Material for this exercise Start Marker

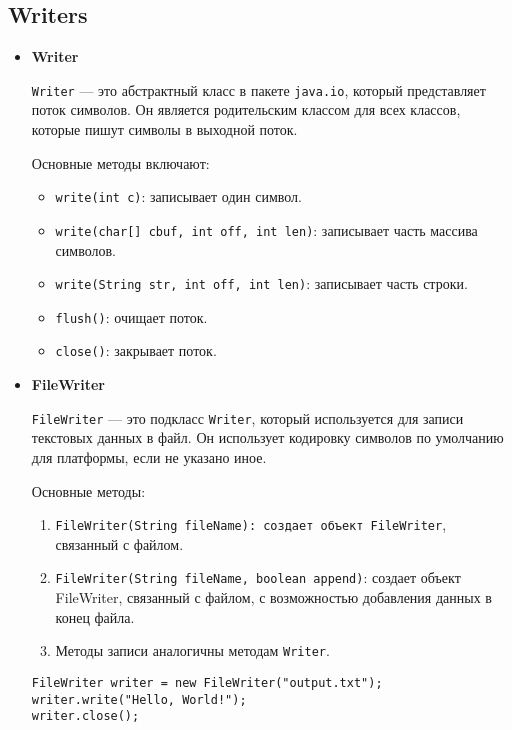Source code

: \subsection{Writers}
\begin{itemize}
    \item \textbf{Writer} \par
    \texttt{Writer} — это абстрактный класс в пакете \texttt{java.io}, который представляет поток символов. Он является родительским классом для всех классов, которые пишут символы в выходной поток. \par
    Основные методы включают:
    \begin{itemize}
        
    \item \texttt{write(int c)}: записывает один символ.
    \item \texttt{write(char[] cbuf, int off, int len)}: записывает часть массива символов.
    \item \texttt{write(String str, int off, int len)}: записывает часть строки.
    \item \texttt{flush()}: очищает поток.
    \item \texttt{close()}: закрывает поток.
    \end{itemize}


    \item \textbf{FileWriter} \par
    \texttt{FileWriter} — это подкласс \texttt{Writer}, который используется для записи текстовых данных в файл. Он использует кодировку символов по умолчанию для платформы, если не указано иное. \par
    Основные методы:
    \begin{enumerate}
        \item \texttt{FileWriter(String fileName): создает объект FileWriter}, связанный с файлом.
        \item \texttt{FileWriter(String fileName, boolean append)}: создает объект FileWriter, связанный с файлом, с возможностью добавления данных в конец файла.
        \item Методы записи аналогичны методам \texttt{Writer}.
    \end{enumerate}
    \begin{verbatim}
FileWriter writer = new FileWriter("output.txt");
writer.write("Hello, World!");
writer.close();
    \end{verbatim}


\end{itemize}
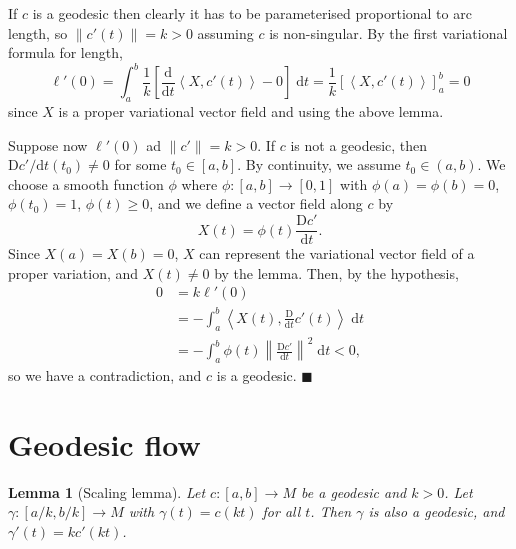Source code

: \documentclass[letter-paper]{tufte-book}
\newtheorem{lemma}[theorem]{\color{pastel-blue}Lemma}
\newenvironment{proof}[1][Proof]{\begin{trivlist}
\item[\hskip \labelsep {\bfseries #1}]}{\end{trivlist}}
\newcommand{\qed}{\hfill$\blacksquare$}
\begin{document}
\begin{proof}
  If $c$ is a geodesic then clearly it has to be parameterised proportional to arc length, so $\|c'(t)\| = k > 0$ assuming $c$ is non-singular. By the first variational formula for length,
  \begin{equation*}
    \ell'(0) = \int_a^b \frac{1}{k}\left[\frac{\mathrm{d}}{\mathrm{d}t} \left\langle X, c'(t) \right\rangle - 0\right] \; \mathrm{d}t = \frac{1}{k}\left[ \left\langle X, c'(t) \right\rangle \right]_a^b = 0
  \end{equation*}
  since $X$ is a proper variational vector field and using the above lemma.
  
  Suppose now $\ell'(0)$ ad $\|c'\| = k > 0$. If $c$ is not a geodesic, then $\mathrm{D}c'/\mathrm{d}t (t_0) \neq 0$ for some $t_0 \in [a,b]$. By continuity, we assume $t_0 \in(a,b)$. We choose a smooth function $\phi$ where $\phi:[a,b] \to [0,1]$ with $\phi(a) = \phi(b) = 0$, $\phi(t_0) = 1$, $\phi(t) \geq 0$, and we define a vector field along $c$ by
  \begin{equation*}
    X(t) = \phi(t) \frac{\mathrm{D}c'}{\mathrm{d}t}.
  \end{equation*}
  Since $X(a) = X(b) = 0$, $X$ can represent the variational vector field of a proper variation, and $X(t) \neq 0$ by the lemma. Then, by the hypothesis,
  \begin{align*}
    0 &= k \ell'(0) \\
      &= -\int_a^b \left\langle X(t), \frac{\mathrm{D}}{\mathrm{d}t}c'(t)\right\rangle \; \mathrm{d}t\\
      &= -\int_a^b \phi(t) \left\| \frac{\mathrm{D}c'}{\mathrm{d}t}\right\|^2\; \mathrm{d}t < 0,
  \end{align*}
  so we have a contradiction, and $c$ is a geodesic. \qed
\end{proof}


\section{Geodesic flow}

\begin{lemma}[Scaling lemma]
  Let $c:[a,b] \to M$ be a geodesic and $k>0$. Let $\gamma: [a/k, b/k] \to M$ with $\gamma(t) = c(kt)$ for all $t$. Then $\gamma$ is also a geodesic, and $\gamma'(t) = kc'(kt)$.
\end{lemma}
\end{document}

Material for this exercise End Marker

# What to do:
Read through the records above and copy the lines that contain "textbf".

# Result of the task:
    \item \textbf{Writer} \par
    \item \textbf{FileWriter} \par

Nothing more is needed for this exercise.